= Beginning of Section =

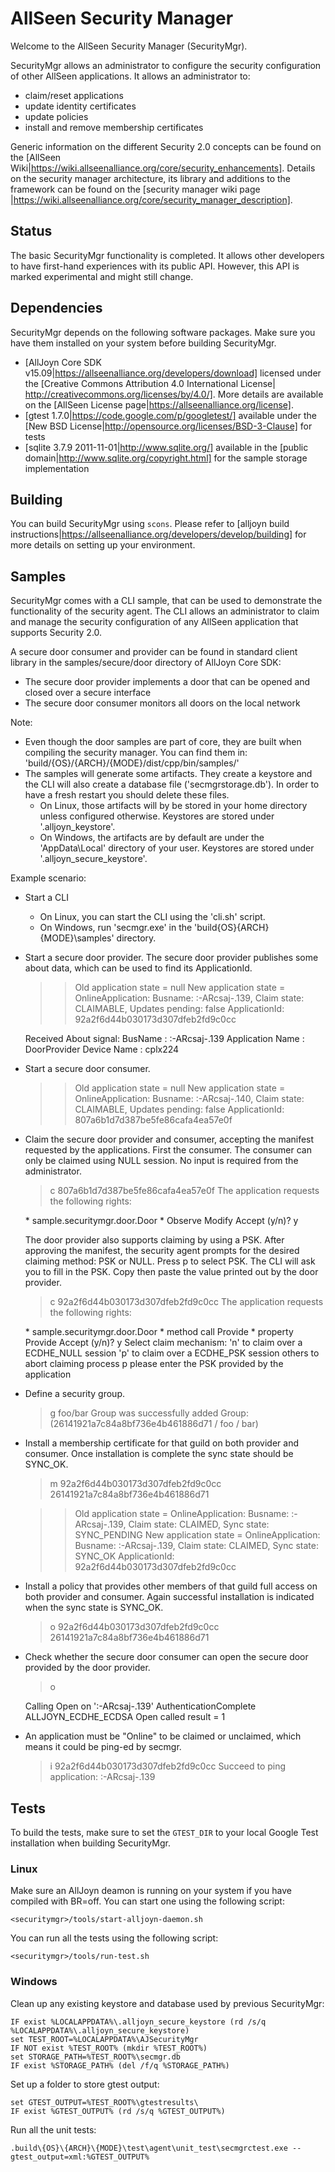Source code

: AllSeen Security Manager
========================

Welcome to the AllSeen Security Manager (SecurityMgr).

SecurityMgr allows an administrator to configure the security configuration of
other AllSeen applications. It allows an administrator to:

* claim/reset applications
* update identity certificates
* update policies
* install and remove membership certificates

Generic information on the different Security 2.0 concepts can be found on the
[AllSeen Wiki|https://wiki.allseenalliance.org/core/security_enhancements].
Details on the security manager architecture, its library and additions to the
framework can be found on the [security manager wiki page
|https://wiki.allseenalliance.org/core/security_manager_description].

Status
------

The basic SecurityMgr functionality is completed. It allows other developers to
have first-hand experiences with its public API. However, this API is marked
experimental and might still change.

Dependencies
------------

SecurityMgr depends on the following software packages. Make sure you have them
installed on your system before building SecurityMgr.

* [AllJoyn Core SDK v15.09|https://allseenalliance.org/developers/download]
licensed under the [Creative Commons Attribution 4.0 International License|
http://creativecommons.org/licenses/by/4.0/]. More details are available on
the [AllSeen License page|https://allseenalliance.org/license].
* [gtest 1.7.0|https://code.google.com/p/googletest/] available under the [New
BSD License|http://opensource.org/licenses/BSD-3-Clause] for tests
* [sqlite 3.7.9 2011-11-01|http://www.sqlite.org/] available in the [public
domain|http://www.sqlite.org/copyright.html] for the sample storage
implementation

Building
--------

You can build SecurityMgr using `scons`. Please refer to [alljoyn build
instructions|https://allseenalliance.org/developers/develop/building] for more
details on setting up your environment.

Samples
-------

SecurityMgr comes with a CLI sample, that can be used to demonstrate the
functionality of the security agent. The CLI allows an administrator to
claim and manage the security configuration of any AllSeen application that
supports Security 2.0.

A secure door consumer and provider can be found in standard client library
in the samples/secure/door directory of AllJoyn Core SDK:
* The secure door provider implements a door that can be opened and closed over
  a secure interface
* The secure door consumer monitors all doors on the local network

Note:
* Even though the door samples are part of core, they are built when compiling
the security manager. You can find them in:
'build/{OS}/{ARCH}/{MODE}/dist/cpp/bin/samples/'
* The samples will generate some artifacts. They create a keystore and the CLI
will also create a database file ('secmgrstorage.db'). In order to have a fresh
restart you should delete these files.
  * On Linux, those artifacts will by be stored in your home directory unless
configured otherwise. Keystores are stored under '.alljoyn\_keystore'.
  * On Windows, the artifacts are by default are under the 'AppData\Local'
directory of your user. Keystores are stored under
'.alljoyn\_secure\_keystore'.

Example scenario:

* Start a CLI
  * On Linux, you can start the CLI using the 'cli.sh' script.
  * On Windows, run 'secmgr.exe' in the 'build\{OS}\{ARCH}\{MODE}\samples'
directory.
* Start a secure door provider. The secure door provider publishes some
  about data, which can be used to find its ApplicationId.

    >> Old application state = null
    >> New application state = OnlineApplication: Busname: :-ARcsaj-.139, Claim state: CLAIMABLE, Updates pending: false
    >> ApplicationId: 92a2f6d44b030173d307dfeb2fd9c0cc

    Received About signal:
     BusName          : :-ARcsaj-.139
     Application Name : DoorProvider
     Device Name      : cplx224

* Start a secure door consumer.

    >> Old application state = null
    >> New application state = OnlineApplication: Busname: :-ARcsaj-.140, Claim state: CLAIMABLE, Updates pending: false
    >> ApplicationId: 807a6b1d7d387be5fe86cafa4ea57e0f

* Claim the secure door provider and consumer, accepting the manifest requested
  by the applications. First the consumer. The consumer can only be claimed using
  NULL session. No input is required from the administrator.

    > c 807a6b1d7d387be5fe86cafa4ea57e0f
    The application requests the following rights:
    <rule>
      <objPath>*</objPath>
      <interfaceName>sample.securitymgr.door.Door</interfaceName>
      <member>
        <name>*</name>
        <action>Observe</action>
        <action>Modify</action>
      </member>
    </rule>
    Accept (y/n)? y

  The door provider also supports claiming by using a PSK. After approving the
  manifest, the security agent prompts for the desired claiming method: PSK
  or NULL. Press p to select PSK. The CLI will ask you to fill in the PSK. Copy
  then paste the value printed out by the door provider.

    > c 92a2f6d44b030173d307dfeb2fd9c0cc
    The application requests the following rights:
    <rule>
      <objPath>*</objPath>
      <interfaceName>sample.securitymgr.door.Door</interfaceName>
      <member>
        <name>*</name>
        <type>method call</type>
        <action>Provide</action>
      </member>
      <member>
        <name>*</name>
        <type>property</type>
        <action>Provide</action>
      </member>
    </rule>
    Accept (y/n)? y
    Select claim mechanism:
      'n' to claim over a ECDHE_NULL session
      'p' to claim over a ECDHE_PSK session
      others to abort claiming process
    p
    please enter the PSK provided by the application

* Define a security group.

    > g foo/bar
    Group was successfully added
    Group: (26141921a7c84a8bf736e4b461886d71 / foo / bar)

* Install a membership certificate for that guild on both provider and consumer.
  Once installation is complete the sync state should be SYNC_OK.

    > m 92a2f6d44b030173d307dfeb2fd9c0cc 26141921a7c84a8bf736e4b461886d71

    >> Old application state = OnlineApplication: Busname: :-ARcsaj-.139, Claim state: CLAIMED, Sync state: SYNC_PENDING
    >> New application state = OnlineApplication: Busname: :-ARcsaj-.139, Claim state: CLAIMED, Sync state: SYNC_OK
    >> ApplicationId: 92a2f6d44b030173d307dfeb2fd9c0cc

* Install a policy that provides other members of that guild full access on
  both provider and consumer. Again successful installation is indicated when
  the sync state is SYNC_OK.

    > o 92a2f6d44b030173d307dfeb2fd9c0cc 26141921a7c84a8bf736e4b461886d71

* Check whether the secure door consumer can open the secure door provided by the door provider.

    > o

    Calling Open on ':-ARcsaj-.139'
    AuthenticationComplete ALLJOYN_ECDHE_ECDSA
    Open called result = 1

* An application must be "Online" to be claimed or unclaimed, which means it could be ping-ed by secmgr.

    > i 92a2f6d44b030173d307dfeb2fd9c0cc
    Succeed to ping application: :-ARcsaj-.139

Tests
-----

To build the tests, make sure to set the `GTEST_DIR` to your local Google Test
installation when building SecurityMgr.

### Linux

Make sure an AllJoyn deamon is running on your system if you have compiled with
BR=off. You can start one using the following script:

```
<securitymgr>/tools/start-alljoyn-daemon.sh
```

You can run all the tests using the following script:

```
<securitymgr>/tools/run-test.sh
```

### Windows

Clean up any existing keystore and database used by previous SecurityMgr:

```
IF exist %LOCALAPPDATA%\.alljoyn_secure_keystore (rd /s/q %LOCALAPPDATA%\.alljoyn_secure_keystore)
set TEST_ROOT=%LOCALAPPDATA%\AJSecurityMgr
IF NOT exist %TEST_ROOT% (mkdir %TEST_ROOT%)
set STORAGE_PATH=%TEST_ROOT%\secmgr.db
IF exist %STORAGE_PATH% (del /f/q %STORAGE_PATH%)
```

Set up a folder to store gtest output:

```
set GTEST_OUTPUT=%TEST_ROOT%\gtestresults\
IF exist %GTEST_OUTPUT% (rd /s/q %GTEST_OUTPUT%)
```

Run all the unit tests:

```
.build\{OS}\{ARCH}\{MODE}\test\agent\unit_test\secmgrctest.exe --gtest_output=xml:%GTEST_OUTPUT%
```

= End of Section =

◆ Task prompt ◆
Omit the pictures, then set down all the remaining data exactly as given.

◆ Output below ◆
Source code

: AllSeen Security Manager
========================

Welcome to the AllSeen Security Manager (SecurityMgr).

SecurityMgr allows an administrator to configure the security configuration of
other AllSeen applications. It allows an administrator to:

* claim/reset applications
* update identity certificates
* update policies
* install and remove membership certificates

Generic information on the different Security 2.0 concepts can be found on the
[AllSeen Wiki|https://wiki.allseenalliance.org/core/security_enhancements].
Details on the security manager architecture, its library and additions to the
framework can be found on the [security manager wiki page
|https://wiki.allseenalliance.org/core/security_manager_description].

Status
------

The basic SecurityMgr functionality is completed. It allows other developers to
have first-hand experiences with its public API. However, this API is marked
experimental and might still change.

Dependencies
------------

SecurityMgr depends on the following software packages. Make sure you have them
installed on your system before building SecurityMgr.

* [AllJoyn Core SDK v15.09|https://allseenalliance.org/developers/download]
licensed under the [Creative Commons Attribution 4.0 International License|
http://creativecommons.org/licenses/by/4.0/]. More details are available on
the [AllSeen License page|https://allseenalliance.org/license].
* [gtest 1.7.0|https://code.google.com/p/googletest/] available under the [New
BSD License|http://opensource.org/licenses/BSD-3-Clause] for tests
* [sqlite 3.7.9 2011-11-01|http://www.sqlite.org/] available in the [public
domain|http://www.sqlite.org/copyright.html] for the sample storage
implementation

Building
--------

You can build SecurityMgr using `scons`. Please refer to [alljoyn build
instructions|https://allseenalliance.org/developers/develop/building] for more
details on setting up your environment.

Samples
-------

SecurityMgr comes with a CLI sample, that can be used to demonstrate the
functionality of the security agent. The CLI allows an administrator to
claim and manage the security configuration of any AllSeen application that
supports Security 2.0.

A secure door consumer and provider can be found in standard client library
in the samples/secure/door directory of AllJoyn Core SDK:
* The secure door provider implements a door that can be opened and closed over
  a secure interface
* The secure door consumer monitors all doors on the local network

Note:
* Even though the door samples are part of core, they are built when compiling
the security manager. You can find them in:
'build/{OS}/{ARCH}/{MODE}/dist/cpp/bin/samples/'
* The samples will generate some artifacts. They create a keystore and the CLI
will also create a database file ('secmgrstorage.db'). In order to have a fresh
restart you should delete these files.
  * On Linux, those artifacts will by be stored in your home directory unless
configured otherwise. Keystores are stored under '.alljoyn\_keystore'.
  * On Windows, the artifacts are by default are under the 'AppData\Local'
directory of your user. Keystores are stored under
'.alljoyn\_secure\_keystore'.

Example scenario:

* Start a CLI
  * On Linux, you can start the CLI using the 'cli.sh' script.
  * On Windows, run 'secmgr.exe' in the 'build\{OS}\{ARCH}\{MODE}\samples'
directory.
* Start a secure door provider. The secure door provider publishes some
  about data, which can be used to find its ApplicationId.

    >> Old application state = null
    >> New application state = OnlineApplication: Busname: :-ARcsaj-.139, Claim state: CLAIMABLE, Updates pending: false
    >> ApplicationId: 92a2f6d44b030173d307dfeb2fd9c0cc

    Received About signal:
     BusName          : :-ARcsaj-.139
     Application Name : DoorProvider
     Device Name      : cplx224

* Start a secure door consumer.

    >> Old application state = null
    >> New application state = OnlineApplication: Busname: :-ARcsaj-.140, Claim state: CLAIMABLE, Updates pending: false
    >> ApplicationId: 807a6b1d7d387be5fe86cafa4ea57e0f

* Claim the secure door provider and consumer, accepting the manifest requested
  by the applications. First the consumer. The consumer can only be claimed using
  NULL session. No input is required from the administrator.

    > c 807a6b1d7d387be5fe86cafa4ea57e0f
    The application requests the following rights:
    <rule>
      <objPath>*</objPath>
      <interfaceName>sample.securitymgr.door.Door</interfaceName>
      <member>
        <name>*</name>
        <action>Observe</action>
        <action>Modify</action>
      </member>
    </rule>
    Accept (y/n)? y

  The door provider also supports claiming by using a PSK. After approving the
  manifest, the security agent prompts for the desired claiming method: PSK
  or NULL. Press p to select PSK. The CLI will ask you to fill in the PSK. Copy
  then paste the value printed out by the door provider.

    > c 92a2f6d44b030173d307dfeb2fd9c0cc
    The application requests the following rights:
    <rule>
      <objPath>*</objPath>
      <interfaceName>sample.securitymgr.door.Door</interfaceName>
      <member>
        <name>*</name>
        <type>method call</type>
        <action>Provide</action>
      </member>
      <member>
        <name>*</name>
        <type>property</type>
        <action>Provide</action>
      </member>
    </rule>
    Accept (y/n)? y
    Select claim mechanism:
      'n' to claim over a ECDHE_NULL session
      'p' to claim over a ECDHE_PSK session
      others to abort claiming process
    p
    please enter the PSK provided by the application

* Define a security group.

    > g foo/bar
    Group was successfully added
    Group: (26141921a7c84a8bf736e4b461886d71 / foo / bar)

* Install a membership certificate for that guild on both provider and consumer.
  Once installation is complete the sync state should be SYNC_OK.

    > m 92a2f6d44b030173d307dfeb2fd9c0cc 26141921a7c84a8bf736e4b461886d71

    >> Old application state = OnlineApplication: Busname: :-ARcsaj-.139, Claim state: CLAIMED, Sync state: SYNC_PENDING
    >> New application state = OnlineApplication: Busname: :-ARcsaj-.139, Claim state: CLAIMED, Sync state: SYNC_OK
    >> ApplicationId: 92a2f6d44b030173d307dfeb2fd9c0cc

* Install a policy that provides other members of that guild full access on
  both provider and consumer. Again successful installation is indicated when
  the sync state is SYNC_OK.

    > o 92a2f6d44b030173d307dfeb2fd9c0cc 26141921a7c84a8bf736e4b461886d71

* Check whether the secure door consumer can open the secure door provided by the door provider.

    > o

    Calling Open on ':-ARcsaj-.139'
    AuthenticationComplete ALLJOYN_ECDHE_ECDSA
    Open called result = 1

* An application must be "Online" to be claimed or unclaimed, which means it could be ping-ed by secmgr.

    > i 92a2f6d44b030173d307dfeb2fd9c0cc
    Succeed to ping application: :-ARcsaj-.139

Tests
-----

To build the tests, make sure to set the `GTEST_DIR` to your local Google Test
installation when building SecurityMgr.

### Linux

Make sure an AllJoyn deamon is running on your system if you have compiled with
BR=off. You can start one using the following script:

```
<securitymgr>/tools/start-alljoyn-daemon.sh
```

You can run all the tests using the following script:

```
<securitymgr>/tools/run-test.sh
```

### Windows

Clean up any existing keystore and database used by previous SecurityMgr:

```
IF exist %LOCALAPPDATA%\.alljoyn_secure_keystore (rd /s/q %LOCALAPPDATA%\.alljoyn_secure_keystore)
set TEST_ROOT=%LOCALAPPDATA%\AJSecurityMgr
IF NOT exist %TEST_ROOT% (mkdir %TEST_ROOT%)
set STORAGE_PATH=%TEST_ROOT%\secmgr.db
IF exist %STORAGE_PATH% (del /f/q %STORAGE_PATH%)
```

Set up a folder to store gtest output:

```
set GTEST_OUTPUT=%TEST_ROOT%\gtestresults\
IF exist %GTEST_OUTPUT% (rd /s/q %GTEST_OUTPUT%)
```

Run all the unit tests:

```
.build\{OS}\{ARCH}\{MODE}\test\agent\unit_test\secmgrctest.exe --gtest_output=xml:%GTEST_OUTPUT%
```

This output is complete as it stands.